The (Amazing) Alternate Segment Theorem!

In Savage Shapes there's a chapter on some of the strange things that happen with circles - but sadly there wasn't room to put everything. A Murderous Maths fan called ISLA KENNEDY asked us about "The Alternate Segment Theorem" so here it is...

Here's a circle with a tangent PQ drawn touching it:
The chord CD is drawn from the place the tangent touches up to somewhere on the circle
Point Z is marked anywhere on the circle, and is joined to the ends of the chord with two lines.

Here's the funny bit:
The angle between the chord and the tangent is ALWAYS equal to the angle "in the alternate segment".
In other words, in our diagram, angle a is always the same as angle b.
If you're not sure what segments or chords are look at our guide to Names of Bits of Circles

If you've read Savage Shapes, you'll know that you're not allowed just to say something without explaining why it always works, so here's the proof. (You might want your copy of Savage Shapes handy to check on some of the details we're about to use.)
We've drawn a couple of radii (i.e. lines from the centre of the circle, we've made them red for clarity) to the ends of the chord. This makes an isosceles triangle with two equal angles which we've marked "x". (See page 104 of Savage Shapes.)
We split the isosceles triangle into two identical little right angled triangles. Each of them has an angle y at the centre of the circle.
The angle between the radius and the tangent is 90º (see page 114).
Now we just play with the angles a bit:

As the angle between a tangent and a radius is 90º then angles a + x = 90.
As the two small angles in a right angled triangle add up to 90º
then y + x =90.
If a + x =90 and y + x = 90 , therefore a = y.
We need to use the theorem "The angle at the centre is twice the angle at the circumference" (see page 111). The angle at the centre is 2y, so the angle b at the circumference = y.
If b = y and a = y , therefore a = b. We've done it!

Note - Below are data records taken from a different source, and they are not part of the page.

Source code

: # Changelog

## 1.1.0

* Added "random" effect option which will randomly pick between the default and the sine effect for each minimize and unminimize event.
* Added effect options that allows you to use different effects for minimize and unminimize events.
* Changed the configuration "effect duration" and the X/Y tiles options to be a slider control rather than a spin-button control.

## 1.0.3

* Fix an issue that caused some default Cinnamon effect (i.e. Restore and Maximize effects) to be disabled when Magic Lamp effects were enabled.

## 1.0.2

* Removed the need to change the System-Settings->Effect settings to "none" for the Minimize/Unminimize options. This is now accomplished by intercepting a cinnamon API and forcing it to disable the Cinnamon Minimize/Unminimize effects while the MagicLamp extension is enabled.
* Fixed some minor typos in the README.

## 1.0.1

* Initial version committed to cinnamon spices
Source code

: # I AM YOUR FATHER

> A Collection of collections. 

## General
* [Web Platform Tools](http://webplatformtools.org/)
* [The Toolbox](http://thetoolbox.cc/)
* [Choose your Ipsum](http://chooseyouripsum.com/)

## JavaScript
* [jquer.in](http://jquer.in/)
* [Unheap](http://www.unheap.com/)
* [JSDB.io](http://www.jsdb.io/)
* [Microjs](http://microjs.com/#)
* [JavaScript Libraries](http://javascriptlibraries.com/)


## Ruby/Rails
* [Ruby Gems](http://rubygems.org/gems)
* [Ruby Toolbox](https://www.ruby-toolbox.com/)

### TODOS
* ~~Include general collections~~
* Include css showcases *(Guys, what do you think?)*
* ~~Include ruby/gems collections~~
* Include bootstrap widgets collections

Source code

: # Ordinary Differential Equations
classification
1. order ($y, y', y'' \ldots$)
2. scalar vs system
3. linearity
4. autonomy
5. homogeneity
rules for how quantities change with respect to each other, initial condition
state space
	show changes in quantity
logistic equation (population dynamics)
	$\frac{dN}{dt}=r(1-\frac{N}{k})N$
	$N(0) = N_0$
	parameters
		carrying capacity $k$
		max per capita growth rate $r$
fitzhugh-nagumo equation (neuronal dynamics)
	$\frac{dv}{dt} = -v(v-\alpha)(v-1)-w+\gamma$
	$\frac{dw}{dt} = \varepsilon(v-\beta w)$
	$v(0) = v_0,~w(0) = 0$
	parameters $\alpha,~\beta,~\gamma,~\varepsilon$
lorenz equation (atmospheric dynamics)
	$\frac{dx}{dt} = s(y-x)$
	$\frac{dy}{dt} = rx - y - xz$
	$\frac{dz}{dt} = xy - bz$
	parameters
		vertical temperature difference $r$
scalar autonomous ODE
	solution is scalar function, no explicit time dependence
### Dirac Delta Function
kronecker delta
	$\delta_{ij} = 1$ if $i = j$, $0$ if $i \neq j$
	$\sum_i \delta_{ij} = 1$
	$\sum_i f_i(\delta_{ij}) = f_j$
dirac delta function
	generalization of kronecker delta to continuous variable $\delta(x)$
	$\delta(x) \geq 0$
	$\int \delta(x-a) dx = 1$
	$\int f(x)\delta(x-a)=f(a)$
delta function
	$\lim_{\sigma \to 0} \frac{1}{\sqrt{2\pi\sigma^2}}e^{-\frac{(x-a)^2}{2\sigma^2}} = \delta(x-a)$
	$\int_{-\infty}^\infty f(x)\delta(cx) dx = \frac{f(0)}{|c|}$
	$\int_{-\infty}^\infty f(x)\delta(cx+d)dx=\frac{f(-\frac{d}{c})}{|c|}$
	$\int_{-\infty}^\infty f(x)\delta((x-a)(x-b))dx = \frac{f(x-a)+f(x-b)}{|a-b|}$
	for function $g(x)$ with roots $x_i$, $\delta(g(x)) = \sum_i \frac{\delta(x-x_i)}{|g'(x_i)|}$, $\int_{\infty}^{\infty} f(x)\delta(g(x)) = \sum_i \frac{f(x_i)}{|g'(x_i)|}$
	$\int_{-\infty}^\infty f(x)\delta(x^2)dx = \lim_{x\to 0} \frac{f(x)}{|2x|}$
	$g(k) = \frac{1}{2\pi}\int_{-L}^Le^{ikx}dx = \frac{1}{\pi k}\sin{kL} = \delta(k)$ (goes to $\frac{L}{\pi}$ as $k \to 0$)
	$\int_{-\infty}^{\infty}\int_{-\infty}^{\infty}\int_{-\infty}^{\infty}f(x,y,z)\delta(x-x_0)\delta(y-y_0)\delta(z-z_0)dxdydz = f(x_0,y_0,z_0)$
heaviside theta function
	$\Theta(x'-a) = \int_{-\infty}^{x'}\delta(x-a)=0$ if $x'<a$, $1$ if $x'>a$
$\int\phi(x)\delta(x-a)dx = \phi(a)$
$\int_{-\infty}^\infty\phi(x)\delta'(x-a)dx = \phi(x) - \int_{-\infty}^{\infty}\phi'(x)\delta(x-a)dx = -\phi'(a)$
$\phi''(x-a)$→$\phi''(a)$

You can go on to show that this theorem works for the angles over 90º too!
In this case, now we know that a = b we can show that s = t.

As the line PQ is straight, we can see that a + s = 180.
As angles b and t are opposite angles in a cyclic quadrilateral, we know that b + t = 180. (See page 104).
As we've proved that a = b we can put a + s =180 and a + t =180.
Therefore s = t.

This is clever stuff - so if you've understood it WELL DONE!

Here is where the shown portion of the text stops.